I will phrase my question through an example. Consider this sentence in English:
I do not know whether you wrote where you are.
This has one governing clause ("I do not know") and two indirect questions, first subordinate to the governing clause, the second subordinate the first one. In Latin the predicate of a subordinate conjunctive clause follows consecutio temporum (sequence of tenses), and the correct tense depends on that of the governing clause.
The first question is governed by the present tense "I know" (scio) and describes an event before that of the governing clause, so I should use the perfect tense for "wrote" (scripseris). But which of the verbs scio and scripseris is considered to govern the second question? If scio, I should use the present tense for "are" (sis).

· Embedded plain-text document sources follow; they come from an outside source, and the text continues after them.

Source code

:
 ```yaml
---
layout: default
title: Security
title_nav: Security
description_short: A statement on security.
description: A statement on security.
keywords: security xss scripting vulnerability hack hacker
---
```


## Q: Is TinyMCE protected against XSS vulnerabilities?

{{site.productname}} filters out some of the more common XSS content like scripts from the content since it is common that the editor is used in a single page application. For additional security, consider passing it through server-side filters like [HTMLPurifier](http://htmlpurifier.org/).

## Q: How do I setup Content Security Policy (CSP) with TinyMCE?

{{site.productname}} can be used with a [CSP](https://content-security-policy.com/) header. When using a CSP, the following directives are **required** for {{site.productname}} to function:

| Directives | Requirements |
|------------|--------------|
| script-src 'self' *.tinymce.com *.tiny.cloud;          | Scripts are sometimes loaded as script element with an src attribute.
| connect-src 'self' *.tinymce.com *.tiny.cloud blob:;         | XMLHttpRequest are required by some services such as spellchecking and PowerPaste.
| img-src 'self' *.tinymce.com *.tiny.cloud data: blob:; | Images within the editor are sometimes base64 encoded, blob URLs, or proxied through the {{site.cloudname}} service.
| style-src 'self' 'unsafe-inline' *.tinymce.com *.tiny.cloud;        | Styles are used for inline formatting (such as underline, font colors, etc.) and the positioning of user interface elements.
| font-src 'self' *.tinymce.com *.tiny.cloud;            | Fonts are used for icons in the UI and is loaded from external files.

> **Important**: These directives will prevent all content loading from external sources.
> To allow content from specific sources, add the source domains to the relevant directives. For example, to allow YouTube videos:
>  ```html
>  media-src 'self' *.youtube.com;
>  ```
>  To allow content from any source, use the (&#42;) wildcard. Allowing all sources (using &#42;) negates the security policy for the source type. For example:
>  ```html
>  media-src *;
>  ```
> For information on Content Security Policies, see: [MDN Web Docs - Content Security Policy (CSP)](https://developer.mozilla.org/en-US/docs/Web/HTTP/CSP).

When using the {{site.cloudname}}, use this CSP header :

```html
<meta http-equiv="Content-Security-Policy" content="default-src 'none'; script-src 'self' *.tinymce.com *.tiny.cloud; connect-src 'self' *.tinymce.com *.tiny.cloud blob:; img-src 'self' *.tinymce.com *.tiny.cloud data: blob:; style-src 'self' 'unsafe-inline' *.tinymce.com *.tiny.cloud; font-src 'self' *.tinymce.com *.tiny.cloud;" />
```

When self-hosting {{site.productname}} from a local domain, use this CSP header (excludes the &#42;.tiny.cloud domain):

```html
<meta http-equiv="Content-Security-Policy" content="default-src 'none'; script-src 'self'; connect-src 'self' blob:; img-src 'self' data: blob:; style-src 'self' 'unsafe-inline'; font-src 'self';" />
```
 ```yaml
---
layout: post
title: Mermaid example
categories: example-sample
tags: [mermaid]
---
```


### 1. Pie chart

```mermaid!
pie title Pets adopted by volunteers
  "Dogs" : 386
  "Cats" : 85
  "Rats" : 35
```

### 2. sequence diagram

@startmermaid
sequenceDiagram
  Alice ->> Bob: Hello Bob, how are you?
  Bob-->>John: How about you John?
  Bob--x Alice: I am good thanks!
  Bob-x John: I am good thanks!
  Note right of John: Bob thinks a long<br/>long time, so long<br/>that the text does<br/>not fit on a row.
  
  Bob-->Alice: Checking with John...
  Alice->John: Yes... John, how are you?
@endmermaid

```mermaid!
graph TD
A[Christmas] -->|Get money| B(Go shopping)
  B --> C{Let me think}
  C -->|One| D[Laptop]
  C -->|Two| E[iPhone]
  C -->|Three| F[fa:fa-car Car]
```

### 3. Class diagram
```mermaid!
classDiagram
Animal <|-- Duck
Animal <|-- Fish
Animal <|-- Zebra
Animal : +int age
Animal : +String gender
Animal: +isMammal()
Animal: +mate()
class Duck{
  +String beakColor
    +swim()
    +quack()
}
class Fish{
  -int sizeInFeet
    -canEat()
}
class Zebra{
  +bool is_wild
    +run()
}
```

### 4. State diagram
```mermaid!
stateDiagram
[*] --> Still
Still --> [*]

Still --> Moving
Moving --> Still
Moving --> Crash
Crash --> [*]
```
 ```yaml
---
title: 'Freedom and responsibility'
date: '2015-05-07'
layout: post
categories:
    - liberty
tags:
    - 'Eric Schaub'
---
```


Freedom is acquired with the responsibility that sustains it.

If scripseris, then imperfect (esses). I am not sure, so I am left with two possible translations:
Nescio, an scripseris necne, ubi sis.
Nescio, an scripseris necne, ubi esses.
Are both of these grammatical and good style in classical Latin? If yes, is there a difference between the two? (The starting point is the meaning of the opening example sentence in English.)
In general, if a conjunctive clause is subordinate to another conjunctive clause, what determines the tense in the "lowest" clause? Does it only depends on the tense of the nearest dominant clause or that of the clause at the top of the hierarchy? I would prefer to see examples from classical literature where such nested clauses appear.
Clauses subordinate to a nominal form were treated here, but the source used there does not discuss the present question.